Um nome para lembrar

Correia da Fonseca

Os te­les­pec­ta­dores que têm acesso ao canal His­tória, dis­tri­buído por cabo, pu­deram num destes dias en­con­trar um do­cu­men­tário cujo tí­tulo, Men­gele, talvez só fi­zesse um claro sen­tido para os mais ve­lhos, os que por uma ou outra razão guardam uma me­mória re­la­ti­va­mente pró­xima da Se­gunda Guerra Mun­dial, das suas tra­gé­dias e dos seus crimes.
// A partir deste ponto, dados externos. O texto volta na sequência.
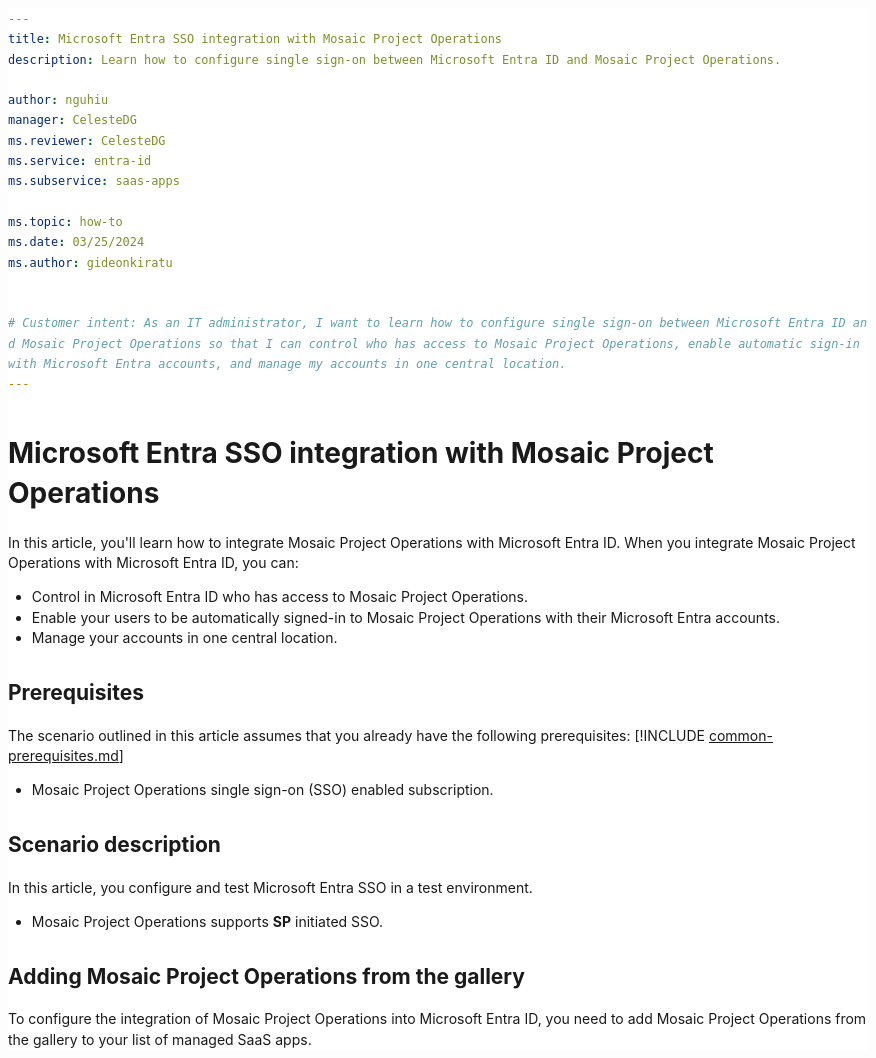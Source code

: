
 ```yaml
---
title: Microsoft Entra SSO integration with Mosaic Project Operations
description: Learn how to configure single sign-on between Microsoft Entra ID and Mosaic Project Operations.

author: nguhiu
manager: CelesteDG
ms.reviewer: CelesteDG
ms.service: entra-id
ms.subservice: saas-apps

ms.topic: how-to
ms.date: 03/25/2024
ms.author: gideonkiratu


# Customer intent: As an IT administrator, I want to learn how to configure single sign-on between Microsoft Entra ID and Mosaic Project Operations so that I can control who has access to Mosaic Project Operations, enable automatic sign-in with Microsoft Entra accounts, and manage my accounts in one central location.
---
```


# Microsoft Entra SSO integration with Mosaic Project Operations

In this article,  you'll learn how to integrate Mosaic Project Operations with Microsoft Entra ID. When you integrate Mosaic Project Operations with Microsoft Entra ID, you can:

* Control in Microsoft Entra ID who has access to Mosaic Project Operations.
* Enable your users to be automatically signed-in to Mosaic Project Operations with their Microsoft Entra accounts.
* Manage your accounts in one central location.

## Prerequisites
The scenario outlined in this article assumes that you already have the following prerequisites:
[!INCLUDE [common-prerequisites.md](~/identity/saas-apps/includes/common-prerequisites.md)]
* Mosaic Project Operations single sign-on (SSO) enabled subscription.

## Scenario description

In this article,  you configure and test Microsoft Entra SSO in a test environment.

* Mosaic Project Operations supports **SP** initiated SSO.

## Adding Mosaic Project Operations from the gallery

To configure the integration of Mosaic Project Operations into Microsoft Entra ID, you need to add Mosaic Project Operations from the gallery to your list of managed SaaS apps.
O caso é que Men­gele foi o ape­lido de uma cri­a­tura, Josef de seu nome pró­prio, que ficou tris­te­mente fa­moso em con­sequência dos muitos e pe­cu­li­ares crimes que co­meteu no ce­nário do campo nazi de ex­ter­mínio de Aus­chwitz. Mé­dico ali co­lo­cado, Josef Men­gele aplicou-se a fazer ex­pe­ri­ên­cias ci­rúr­gicas e ou­tras sobre pri­si­o­neiros que lhe eram en­tre­gues ale­ga­da­mente para pes­quisas «ci­en­tí­ficas». Os hor­rores daí de­cor­rentes são ine­nar­rá­veis, mas o «pen­sa­mento nazi» nem por um mo­mento se terá que­dado a avaliá-los: tra­tava-se de con­so­lidar num su­posto âm­bito ci­en­tí­fico o ca­minho para a ob­tenção firme de uma raça su­pe­rior, a her­ren­volk. Seria in­te­res­sante e de­certo pro­vei­toso ave­ri­guar se ne­nhum rasto desse mito da raça su­pe­rior so­bre­vive hoje nos herren da ac­tual Ale­manha in­dis­cu­ti­da­mente de­mo­crá­tica.

Um dever de au­to­de­fesa

Der­ro­tada a Ale­manha nazi, Josef Men­gele con­se­guiu es­capar ao jul­ga­mento e cas­tigo que o es­pe­ra­riam e re­fu­giou-se na Ar­gen­tina, país que foi então lugar de aco­lhi­mento de muitos nazis em fuga. Esse tra­jecto terá con­tado ne­ces­sa­ri­a­mente com cum­pli­ci­dades e apoios de di­versas na­ci­o­na­li­dades, não es­tando apu­rado se o nosso país foi ponto de pas­sagem deste e de in­di­ví­duos si­mi­lares, mas sendo con­tudo im­pro­vável a hi­pó­tese de vôo di­recto da Ale­manha para Bu­enos Aires. Na Ar­gen­tina, Men­gele viveu cerca de trinta anos, de­certo sem ves­tí­gios de re­morsos que o in­co­mo­dassem. Até que um dia, quando tran­qui­la­mente se de­di­cava à sau­dável prá­tica da na­tação, morreu afo­gado talvez na sequência de sú­bita do­ença car­díaca. En­tre­tanto, ha­viam sendo co­nhe­cidos por­me­nores das suas hor­ro­rosas prá­ticas «ci­rúr­gico-ci­en­tí­ficas» exer­cidas so­bre­tudo sobre cri­anças: eram de certo modo sur­pre­en­dentes pela cru­el­dade, mas de modo ne­nhum in­com­pa­tí­veis com o pen­sa­mento nazi. Por isso mesmo foi opor­tuna a trans­missão pelo His­tória da bi­o­grafia de Men­gele e da su­cinta evo­cação dos seus crimes. No mo­mento em que a ser­pente da ex­trema-di­reita dá claros si­nais de querer re­des­pertar, lem­brar o nome de Josef Men­gele é mais que uma ne­ces­si­dade: é um dever de au­to­de­fesa. Para que sai­bamos me­lhor o que pode es­preitar a Eu­ropa e por­ven­tura o mundo.